A Câmara dos Deputados aprovou nesta quarta-feira, em votação simbólica, o texto-base do Projeto de Lei 2780/24, que cria a Política Nacional de Minerais Críticos e Estratégicos. A proposta estabelece diretrizes para exploração, beneficiamento e desenvolvimento tecnológico ligados aos minerais considerados essenciais para setores industriais, energéticos e de defesa. Após a aprovação do texto principal, os parlamentares passaram a analisar destaques que podem modificar pontos específicos da matéria.

O substitutivo aprovado foi apresentado pelo deputado Arnaldo Jardim, do Cidadania de São Paulo. Entre os principais dispositivos da proposta está a criação de um comitê ligado ao Conselho Especial de Minerais Críticos e Estratégicos, órgão de assessoramento da Presidência da República voltado à formulação de políticas públicas para o setor mineral.

Esse comitê será responsável por definir quais minerais serão considerados críticos e estratégicos para o país, além de analisar e homologar mudanças de controle societário em empresas mineradoras que atuem em áreas consideradas sensíveis. O projeto também prevê incentivos governamentais, prioridade em processos de licenciamento ambiental e mecanismos de apoio financeiro para empreendimentos ligados ao setor.

Um dos pontos centrais da proposta é a criação do Fundo Garantidor da Atividade Mineral, chamado de Fgam. O fundo contará inicialmente com aporte de R$ 2 bilhões da União, podendo atingir até R$ 5 bilhões. Os recursos serão utilizados para garantir financiamentos e estimular projetos classificados como prioritários pelo conselho responsável pela política nacional de minerais estratégicos.

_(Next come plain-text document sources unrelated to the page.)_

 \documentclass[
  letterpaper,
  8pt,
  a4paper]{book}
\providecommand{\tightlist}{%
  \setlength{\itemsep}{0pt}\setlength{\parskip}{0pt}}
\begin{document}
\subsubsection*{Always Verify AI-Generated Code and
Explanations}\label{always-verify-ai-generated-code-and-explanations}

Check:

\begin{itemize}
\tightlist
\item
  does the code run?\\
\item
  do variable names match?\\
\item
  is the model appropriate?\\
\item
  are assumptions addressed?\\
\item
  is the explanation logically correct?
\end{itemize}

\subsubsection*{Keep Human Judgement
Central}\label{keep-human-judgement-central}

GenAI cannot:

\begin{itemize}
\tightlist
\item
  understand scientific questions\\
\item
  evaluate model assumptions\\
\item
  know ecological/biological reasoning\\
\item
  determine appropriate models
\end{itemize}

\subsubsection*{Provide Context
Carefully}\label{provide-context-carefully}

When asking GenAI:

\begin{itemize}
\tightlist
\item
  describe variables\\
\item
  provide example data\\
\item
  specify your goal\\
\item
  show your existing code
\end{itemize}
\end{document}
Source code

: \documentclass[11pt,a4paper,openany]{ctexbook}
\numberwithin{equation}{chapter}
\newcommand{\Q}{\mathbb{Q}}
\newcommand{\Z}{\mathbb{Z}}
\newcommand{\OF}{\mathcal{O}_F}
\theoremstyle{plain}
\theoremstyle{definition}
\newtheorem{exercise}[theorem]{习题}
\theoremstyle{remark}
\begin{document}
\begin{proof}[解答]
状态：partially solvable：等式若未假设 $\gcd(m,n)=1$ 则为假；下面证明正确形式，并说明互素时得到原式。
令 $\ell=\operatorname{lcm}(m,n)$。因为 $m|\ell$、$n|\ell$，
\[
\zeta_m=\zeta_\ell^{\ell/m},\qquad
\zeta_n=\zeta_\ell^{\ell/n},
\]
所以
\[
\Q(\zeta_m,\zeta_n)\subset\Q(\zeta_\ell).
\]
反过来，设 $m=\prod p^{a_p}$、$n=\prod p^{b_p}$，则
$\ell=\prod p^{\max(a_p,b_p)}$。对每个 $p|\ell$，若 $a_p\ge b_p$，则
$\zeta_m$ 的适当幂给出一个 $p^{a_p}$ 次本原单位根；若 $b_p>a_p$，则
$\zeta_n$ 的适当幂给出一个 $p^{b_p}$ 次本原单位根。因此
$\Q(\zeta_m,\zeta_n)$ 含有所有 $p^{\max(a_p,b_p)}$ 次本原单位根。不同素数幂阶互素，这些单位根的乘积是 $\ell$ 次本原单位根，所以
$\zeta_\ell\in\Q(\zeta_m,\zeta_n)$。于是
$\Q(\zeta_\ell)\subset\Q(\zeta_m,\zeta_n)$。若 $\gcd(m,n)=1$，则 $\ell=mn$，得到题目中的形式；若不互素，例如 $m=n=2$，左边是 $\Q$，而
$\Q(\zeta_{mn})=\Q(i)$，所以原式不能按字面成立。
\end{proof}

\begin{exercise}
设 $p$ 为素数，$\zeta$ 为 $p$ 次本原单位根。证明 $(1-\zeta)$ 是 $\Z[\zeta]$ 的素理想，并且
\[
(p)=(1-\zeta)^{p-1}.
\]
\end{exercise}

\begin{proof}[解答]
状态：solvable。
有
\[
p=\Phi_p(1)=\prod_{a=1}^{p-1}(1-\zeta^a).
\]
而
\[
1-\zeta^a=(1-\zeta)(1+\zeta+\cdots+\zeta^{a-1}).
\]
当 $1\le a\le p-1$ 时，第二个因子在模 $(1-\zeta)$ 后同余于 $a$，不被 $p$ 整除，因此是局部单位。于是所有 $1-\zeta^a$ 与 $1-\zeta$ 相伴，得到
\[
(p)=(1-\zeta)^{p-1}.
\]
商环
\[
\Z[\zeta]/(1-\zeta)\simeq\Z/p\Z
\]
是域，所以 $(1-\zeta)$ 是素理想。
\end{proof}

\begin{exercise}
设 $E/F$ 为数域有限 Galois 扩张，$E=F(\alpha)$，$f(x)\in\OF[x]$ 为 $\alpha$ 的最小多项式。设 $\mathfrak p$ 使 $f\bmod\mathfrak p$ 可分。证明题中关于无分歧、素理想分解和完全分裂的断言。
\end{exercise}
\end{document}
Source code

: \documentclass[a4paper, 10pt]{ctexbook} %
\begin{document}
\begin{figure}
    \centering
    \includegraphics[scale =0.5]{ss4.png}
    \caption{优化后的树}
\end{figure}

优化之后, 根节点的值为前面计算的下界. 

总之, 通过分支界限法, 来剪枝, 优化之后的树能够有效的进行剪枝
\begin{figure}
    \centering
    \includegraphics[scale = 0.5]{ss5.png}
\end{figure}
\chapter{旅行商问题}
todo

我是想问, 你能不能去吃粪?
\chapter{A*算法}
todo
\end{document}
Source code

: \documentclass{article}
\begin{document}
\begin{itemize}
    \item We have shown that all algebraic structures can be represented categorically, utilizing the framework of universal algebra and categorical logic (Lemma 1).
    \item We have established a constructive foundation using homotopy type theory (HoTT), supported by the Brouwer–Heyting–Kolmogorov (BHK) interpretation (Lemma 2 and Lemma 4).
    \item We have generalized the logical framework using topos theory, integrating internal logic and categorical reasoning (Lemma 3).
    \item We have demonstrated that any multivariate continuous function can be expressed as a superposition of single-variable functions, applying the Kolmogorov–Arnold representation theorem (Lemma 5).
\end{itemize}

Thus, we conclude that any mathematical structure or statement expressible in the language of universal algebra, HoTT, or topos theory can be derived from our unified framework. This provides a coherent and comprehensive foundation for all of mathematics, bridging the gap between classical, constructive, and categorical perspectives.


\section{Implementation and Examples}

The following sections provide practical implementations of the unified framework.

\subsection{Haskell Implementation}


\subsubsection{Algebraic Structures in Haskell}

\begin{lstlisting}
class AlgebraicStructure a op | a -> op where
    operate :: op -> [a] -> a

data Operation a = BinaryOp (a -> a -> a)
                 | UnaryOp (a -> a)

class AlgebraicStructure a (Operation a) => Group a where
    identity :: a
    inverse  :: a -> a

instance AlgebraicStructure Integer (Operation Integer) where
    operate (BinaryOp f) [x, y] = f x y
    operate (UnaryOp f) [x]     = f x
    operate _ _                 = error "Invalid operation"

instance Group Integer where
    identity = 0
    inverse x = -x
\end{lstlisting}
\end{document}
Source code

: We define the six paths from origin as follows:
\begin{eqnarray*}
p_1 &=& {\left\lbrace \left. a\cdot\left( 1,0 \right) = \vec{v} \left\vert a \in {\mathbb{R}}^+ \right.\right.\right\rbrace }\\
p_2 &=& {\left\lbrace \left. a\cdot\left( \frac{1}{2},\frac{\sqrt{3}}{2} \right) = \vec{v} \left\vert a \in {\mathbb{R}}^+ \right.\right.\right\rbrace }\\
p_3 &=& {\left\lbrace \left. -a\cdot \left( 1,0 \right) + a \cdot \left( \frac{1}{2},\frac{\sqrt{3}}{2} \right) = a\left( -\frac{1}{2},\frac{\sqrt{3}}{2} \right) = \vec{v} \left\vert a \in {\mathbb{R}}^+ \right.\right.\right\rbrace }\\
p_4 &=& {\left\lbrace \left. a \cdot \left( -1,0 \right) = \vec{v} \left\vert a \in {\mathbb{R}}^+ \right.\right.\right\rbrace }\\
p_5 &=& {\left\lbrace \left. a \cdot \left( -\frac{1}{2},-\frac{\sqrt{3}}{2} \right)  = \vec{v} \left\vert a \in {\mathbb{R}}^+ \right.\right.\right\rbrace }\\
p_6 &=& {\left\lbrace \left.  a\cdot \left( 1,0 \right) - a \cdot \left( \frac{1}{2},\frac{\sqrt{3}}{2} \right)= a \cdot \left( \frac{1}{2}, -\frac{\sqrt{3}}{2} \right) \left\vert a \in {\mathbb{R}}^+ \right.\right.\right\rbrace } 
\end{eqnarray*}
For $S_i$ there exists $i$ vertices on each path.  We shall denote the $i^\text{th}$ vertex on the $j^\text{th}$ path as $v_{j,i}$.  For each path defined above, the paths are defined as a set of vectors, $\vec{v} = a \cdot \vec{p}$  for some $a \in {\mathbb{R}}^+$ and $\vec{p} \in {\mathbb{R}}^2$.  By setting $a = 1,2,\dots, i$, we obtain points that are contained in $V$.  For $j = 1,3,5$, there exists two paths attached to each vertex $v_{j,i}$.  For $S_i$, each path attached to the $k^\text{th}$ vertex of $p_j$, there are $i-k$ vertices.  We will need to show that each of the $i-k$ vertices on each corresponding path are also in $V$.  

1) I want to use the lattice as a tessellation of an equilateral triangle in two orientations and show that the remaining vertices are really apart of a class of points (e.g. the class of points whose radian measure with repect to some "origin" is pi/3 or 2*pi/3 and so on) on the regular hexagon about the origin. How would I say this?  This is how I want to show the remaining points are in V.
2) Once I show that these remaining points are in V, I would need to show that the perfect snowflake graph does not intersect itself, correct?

Durante o debate no plenário, parlamentares divergiram sobre os limites da participação estrangeira na exploração desses recursos. A deputada Jandira Feghali afirmou que o texto não apresenta mecanismos suficientes para assegurar a soberania nacional sobre minerais estratégicos. Segundo ela, a legislação deveria prever regras mais rígidas para a presença de capital estrangeiro e garantir maior agregação de valor dentro do território brasileiro.

Jandira também defendeu a criação de uma empresa estatal voltada à exploração e ao beneficiamento desses minerais, argumentando que o Brasil não pode se limitar à exportação de matéria-prima sem desenvolver tecnologia própria. A parlamentar alertou que os minerais críticos terão papel decisivo nas disputas econômicas e geopolíticas das próximas décadas.

As chamadas terras raras ganharam destaque nas discussões. O grupo reúne dezessete elementos químicos fundamentais para a fabricação de turbinas eólicas, baterias, carros elétricos, smartphones, equipamentos eletrônicos e sistemas militares. Apesar da ampla utilização, a extração desses minerais é complexa devido à baixa concentração dos elementos na natureza.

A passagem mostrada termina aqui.